Task statement » There is material below. Print exactly the lines starting at the line with "- [tpm](https://github.com/tmux-plugins/tpm#installation)" and ending at the line with "install tmux plugins", ends included, and no others.

· · · · · · ·

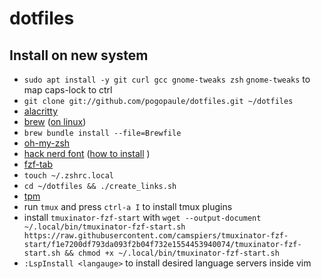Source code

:# dotfiles

## Install on new system

- `sudo apt install -y git curl gcc gnome-tweaks zsh` `gnome-tweaks` to map caps-lock to ctrl
- `git clone git://github.com/pogopaule/dotfiles.git ~/dotfiles`
- [alacritty](https://github.com/alacritty/alacritty#installation) 
- [brew](https://brew.sh/) ([on linux](https://docs.brew.sh/Homebrew-on-Linux))
- `brew bundle install --file=Brewfile`
- [oh-my-zsh](https://github.com/ohmyzsh/ohmyzsh#basic-installation)
- [hack nerd font](https://www.nerdfonts.com/font-downloads) ([how to install](https://gist.github.com/matthewjberger/7dd7e079f282f8138a9dc3b045ebefa0) )
- [fzf-tab](https://github.com/Aloxaf/fzf-tab#oh-my-zsh) 
- `touch ~/.zshrc.local`
- `cd ~/dotfiles && ./create_links.sh`
- [tpm](https://github.com/tmux-plugins/tpm#installation)
- run `tmux` and press `ctrl-a I` to install tmux plugins
- install `tmuxinator-fzf-start` with `wget --output-document ~/.local/bin/tmuxinator-fzf-start.sh https://raw.githubusercontent.com/camspiers/tmuxinator-fzf-start/f1e7200df793da093f2b04f732e1554453940074/tmuxinator-fzf-start.sh && chmod +x ~/.local/bin/tmuxinator-fzf-start.sh`
- `:LspInstall <langauge>` to install desired language servers inside vim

· · · · · · ·

Expected answer »
- [tpm](https://github.com/tmux-plugins/tpm#installation)
- run `tmux` and press `ctrl-a I` to install tmux plugins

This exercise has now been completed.